The Pirates of Ersatz-Six-Freedom

The Pirates of Ersatz-Six-Freedom

Very shortly before nightfall he performed certain cryptic actions. He unraveled threads from his shirt and put them aside. There would be a vision-lens in the ceiling of his cell, and somebody would certainly notice what he did. He made a light. He put the threads in his mouth, set fire to his mattress, and laid down calmly upon it. The mattress was of excellent quality. It would smell very badly as it smoldered.

It did. Lying flat, he kicked convulsively for a few seconds. He looked like somebody who had taken poison. Then he waited.
It was a rather long time before his jailer came down the cell corridor, dragging a fire hose. Hoddan had been correct in assuming that he was watched. His actions had been those of a man who’d anticipated a possible need to commit suicide, and who’d had poison in a part of his shirt for convenience. The jailer did not hurry, because if the inventor of a deathray committed suicide, everybody would feel better. Hoddan had been allowed a reasonable time in which to die.He seemed impressively dead when the jailer opened his cell door, dragged him out, removed the so-far-unscorched other furniture, and set up the fire hose to make an aerosol fog which would put out the fire. He went back to the corridor to wait for the fire to be extinguished.


Hoddan crowned him with a stool, feeling an unexpected satisfaction in the act. The jailer collapsed.

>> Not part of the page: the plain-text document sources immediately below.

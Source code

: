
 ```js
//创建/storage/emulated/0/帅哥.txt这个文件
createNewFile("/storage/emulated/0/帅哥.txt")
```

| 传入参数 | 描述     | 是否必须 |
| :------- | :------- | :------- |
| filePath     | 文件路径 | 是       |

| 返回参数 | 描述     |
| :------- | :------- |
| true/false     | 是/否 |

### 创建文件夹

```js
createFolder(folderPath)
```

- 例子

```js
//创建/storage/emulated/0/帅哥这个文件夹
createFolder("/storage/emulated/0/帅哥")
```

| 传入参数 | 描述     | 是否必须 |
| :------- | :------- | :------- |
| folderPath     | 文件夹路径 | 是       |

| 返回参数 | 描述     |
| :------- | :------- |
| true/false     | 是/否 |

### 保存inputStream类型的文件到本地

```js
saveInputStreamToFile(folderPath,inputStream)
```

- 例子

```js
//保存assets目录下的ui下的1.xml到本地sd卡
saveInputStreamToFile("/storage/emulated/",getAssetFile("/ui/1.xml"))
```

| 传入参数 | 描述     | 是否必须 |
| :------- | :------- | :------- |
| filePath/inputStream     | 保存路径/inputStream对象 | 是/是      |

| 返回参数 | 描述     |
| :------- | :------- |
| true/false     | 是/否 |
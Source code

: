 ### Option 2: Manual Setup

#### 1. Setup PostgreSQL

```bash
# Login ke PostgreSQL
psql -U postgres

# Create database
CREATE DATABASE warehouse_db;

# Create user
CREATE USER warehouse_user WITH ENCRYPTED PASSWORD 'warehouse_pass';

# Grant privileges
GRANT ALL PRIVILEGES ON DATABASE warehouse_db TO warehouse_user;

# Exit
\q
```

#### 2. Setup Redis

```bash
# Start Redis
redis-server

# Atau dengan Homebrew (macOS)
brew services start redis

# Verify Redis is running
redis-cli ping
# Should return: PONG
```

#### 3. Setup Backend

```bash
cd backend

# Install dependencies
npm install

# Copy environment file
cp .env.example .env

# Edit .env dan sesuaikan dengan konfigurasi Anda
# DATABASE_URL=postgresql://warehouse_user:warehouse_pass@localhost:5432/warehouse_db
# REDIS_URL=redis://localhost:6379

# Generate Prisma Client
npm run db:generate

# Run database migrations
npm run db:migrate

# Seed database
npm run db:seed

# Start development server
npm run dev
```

He did not carry keys. The system was for him to be let out of this corridor by a guard outside. Hoddan growled and took the fire hose. He turned its nozzle back to make a stream instead of a mist. Water came out at four hundred pounds pressure. He smashed open the corridor door with it. He strolled through and bowled over a startled guard with the same stream. He took the guard’s stun-pistol. He washed open another door leading to the courtyard. He marched out, washed down two guards who sighted him, and took the trouble to flush them across the pavement until they wedged in a drain opening. Then he thoughtfully reset the hose to fill the courtyard with fog, climbed into the driver’s seat of the truck that had brought him here–it was probably the same one–and smashed through the gateway to the street outside. Behind him, the courtyard filled with dense white mist.

He was free, but only temporarily. Around him lay the capital city of Walden–the highest civilization in this part of the galaxy. Trees lined its ways. Towers rose splendidly toward the skies, with thousands of less ambitious structures in between. There were open squares and parkways and malls, and it did not smell like a city at all. But he wasn’t loose three minutes before the communicator in the truck squawked the all-police alarm for him.It was to be expected. All the city would shortly be one enormous man-trap, set to catch Bron Hoddan. There was only one place on the planet, in fact, where he could be safe–and he wouldn’t be safe there if he’d been officially charged with murder. But since the police had tactfully failed to mention murder, he could get at least breathing-time by taking refuge in the Interstellar Embassy.

He headed for it, bowling along splendidly. The police truck hummed on its way for half a mile; three-quarters. The great open square before the Embassy became visible. The Embassy was not that of a single planet, of course. By pure necessity every human-inhabited world was independent of all others, but the Interstellar Diplomatic Service represented humanity at large upon each individual globe. Its ambassador was the only person Hoddan could even imagine as listening to him, and that because he came from off-planet, as Hoddan did. But he mainly counted upon a breathing-space in the Embassy, during which to make more plans as yet unformed and unformable. He began, though, to see some virtues in the simple, lawless, piratical world in which he had spent his childhood.